(Dataset entries)
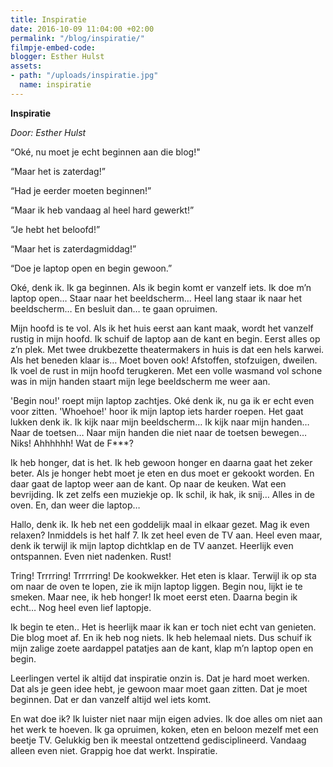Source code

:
 ```yaml
---
title: Inspiratie
date: 2016-10-09 11:04:00 +02:00
permalink: "/blog/inspiratie/"
filmpje-embed-code: 
blogger: Esther Hulst
assets:
- path: "/uploads/inspiratie.jpg"
  name: inspiratie
---
```


**Inspiratie**

*Door: Esther Hulst*

“Oké, nu moet je echt beginnen aan die blog!"

“Maar het is zaterdag!”

“Had je eerder moeten beginnen!”

“Maar ik heb vandaag al heel hard gewerkt!”

“Je hebt het beloofd!”

“Maar het is zaterdagmiddag!”

“Doe je laptop open en begin gewoon.”

Oké, denk ik. Ik ga beginnen. Als ik begin komt er vanzelf iets. Ik doe m’n laptop open… Staar naar het beeldscherm… Heel lang staar ik naar het beeldscherm… En besluit dan… te gaan opruimen. 

Mijn hoofd is te vol. Als ik het huis eerst aan kant maak, wordt het vanzelf rustig in mijn hoofd. Ik schuif de laptop aan de kant en begin. Eerst alles op z’n plek. Met twee drukbezette theatermakers in huis is dat een hels karwei. Als het beneden klaar is… Moet boven ook! Afstoffen, stofzuigen, dweilen. Ik voel de rust in mijn hoofd terugkeren. Met een volle wasmand vol schone was in mijn handen staart mijn lege beeldscherm me weer aan.

'Begin nou!' roept mijn laptop zachtjes. Oké denk ik, nu ga ik er echt even voor zitten. 'Whoehoe!' hoor ik mijn laptop iets harder roepen. Het gaat lukken denk ik. Ik kijk naar mijn beeldscherm… Ik kijk naar mijn handen… Naar de toetsen… Naar mijn handen die niet naar de toetsen bewegen… Niks! Ahhhhhh! Wat de F***?

Ik heb honger, dat is het. Ik heb gewoon honger en daarna gaat het zeker beter. Als je honger hebt moet je eten en dus moet er gekookt worden. En daar gaat de laptop weer aan de kant. Op naar de keuken. Wat een bevrijding. Ik zet zelfs een muziekje op. Ik schil, ik hak, ik snij… Alles in de oven. En, dan weer die laptop…

Hallo, denk ik. Ik heb net een goddelijk maal in elkaar gezet. Mag ik even relaxen? Inmiddels is het half 7. Ik zet heel even de TV aan. Heel even maar, denk ik terwijl ik mijn laptop dichtklap en de TV aanzet. Heerlijk even ontspannen. Even niet nadenken. Rust!

Tring! Trrrring! Trrrrring! De kookwekker. Het eten is klaar. Terwijl ik op sta om naar de oven te lopen, zie ik mijn laptop liggen. Begin nou, lijkt ie te smeken. Maar nee, ik heb honger! Ik moet eerst eten. Daarna begin ik echt… Nog heel even lief laptopje. 

Ik begin te eten.. Het is heerlijk maar ik kan er toch niet echt van genieten. Die blog moet af. En ik heb nog niets. Ik heb helemaal niets. Dus schuif ik mijn zalige zoete aardappel patatjes aan de kant, klap m’n laptop open en begin. 

Leerlingen vertel ik altijd dat inspiratie onzin is. Dat je hard moet werken. Dat als je geen idee hebt, je gewoon maar moet gaan zitten. Dat je moet beginnen. Dat er dan vanzelf altijd wel iets komt. 

En wat doe ik? Ik luister niet naar mijn eigen advies. Ik doe alles om niet aan het werk te hoeven. Ik ga opruimen, koken, eten en beloon mezelf met een beetje TV. Gelukkig ben ik meestal ontzettend gedisciplineerd. Vandaag alleen even niet. Grappig hoe dat werkt. Inspiratie.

PROBLEM TO SOLVE> Reproduce every entry above in full and exactly, though not its pictures.

TASK ANSWER>
Source code

:
 ```yaml
---
title: Inspiratie
date: 2016-10-09 11:04:00 +02:00
permalink: "/blog/inspiratie/"
filmpje-embed-code: 
blogger: Esther Hulst
assets:
- path: "/uploads/inspiratie.jpg"
  name: inspiratie
---
```


**Inspiratie**

*Door: Esther Hulst*

“Oké, nu moet je echt beginnen aan die blog!"

“Maar het is zaterdag!”

“Had je eerder moeten beginnen!”

“Maar ik heb vandaag al heel hard gewerkt!”

“Je hebt het beloofd!”

“Maar het is zaterdagmiddag!”

“Doe je laptop open en begin gewoon.”

Oké, denk ik. Ik ga beginnen. Als ik begin komt er vanzelf iets. Ik doe m’n laptop open… Staar naar het beeldscherm… Heel lang staar ik naar het beeldscherm… En besluit dan… te gaan opruimen. 

Mijn hoofd is te vol. Als ik het huis eerst aan kant maak, wordt het vanzelf rustig in mijn hoofd. Ik schuif de laptop aan de kant en begin. Eerst alles op z’n plek. Met twee drukbezette theatermakers in huis is dat een hels karwei. Als het beneden klaar is… Moet boven ook! Afstoffen, stofzuigen, dweilen. Ik voel de rust in mijn hoofd terugkeren. Met een volle wasmand vol schone was in mijn handen staart mijn lege beeldscherm me weer aan.

'Begin nou!' roept mijn laptop zachtjes. Oké denk ik, nu ga ik er echt even voor zitten. 'Whoehoe!' hoor ik mijn laptop iets harder roepen. Het gaat lukken denk ik. Ik kijk naar mijn beeldscherm… Ik kijk naar mijn handen… Naar de toetsen… Naar mijn handen die niet naar de toetsen bewegen… Niks! Ahhhhhh! Wat de F***?

Ik heb honger, dat is het. Ik heb gewoon honger en daarna gaat het zeker beter. Als je honger hebt moet je eten en dus moet er gekookt worden. En daar gaat de laptop weer aan de kant. Op naar de keuken. Wat een bevrijding. Ik zet zelfs een muziekje op. Ik schil, ik hak, ik snij… Alles in de oven. En, dan weer die laptop…

Hallo, denk ik. Ik heb net een goddelijk maal in elkaar gezet. Mag ik even relaxen? Inmiddels is het half 7. Ik zet heel even de TV aan. Heel even maar, denk ik terwijl ik mijn laptop dichtklap en de TV aanzet. Heerlijk even ontspannen. Even niet nadenken. Rust!

Tring! Trrrring! Trrrrring! De kookwekker. Het eten is klaar. Terwijl ik op sta om naar de oven te lopen, zie ik mijn laptop liggen. Begin nou, lijkt ie te smeken. Maar nee, ik heb honger! Ik moet eerst eten. Daarna begin ik echt… Nog heel even lief laptopje. 

Ik begin te eten.. Het is heerlijk maar ik kan er toch niet echt van genieten. Die blog moet af. En ik heb nog niets. Ik heb helemaal niets. Dus schuif ik mijn zalige zoete aardappel patatjes aan de kant, klap m’n laptop open en begin. 

Leerlingen vertel ik altijd dat inspiratie onzin is. Dat je hard moet werken. Dat als je geen idee hebt, je gewoon maar moet gaan zitten. Dat je moet beginnen. Dat er dan vanzelf altijd wel iets komt. 

En wat doe ik? Ik luister niet naar mijn eigen advies. Ik doe alles om niet aan het werk te hoeven. Ik ga opruimen, koken, eten en beloon mezelf met een beetje TV. Gelukkig ben ik meestal ontzettend gedisciplineerd. Vandaag alleen even niet. Grappig hoe dat werkt. Inspiratie.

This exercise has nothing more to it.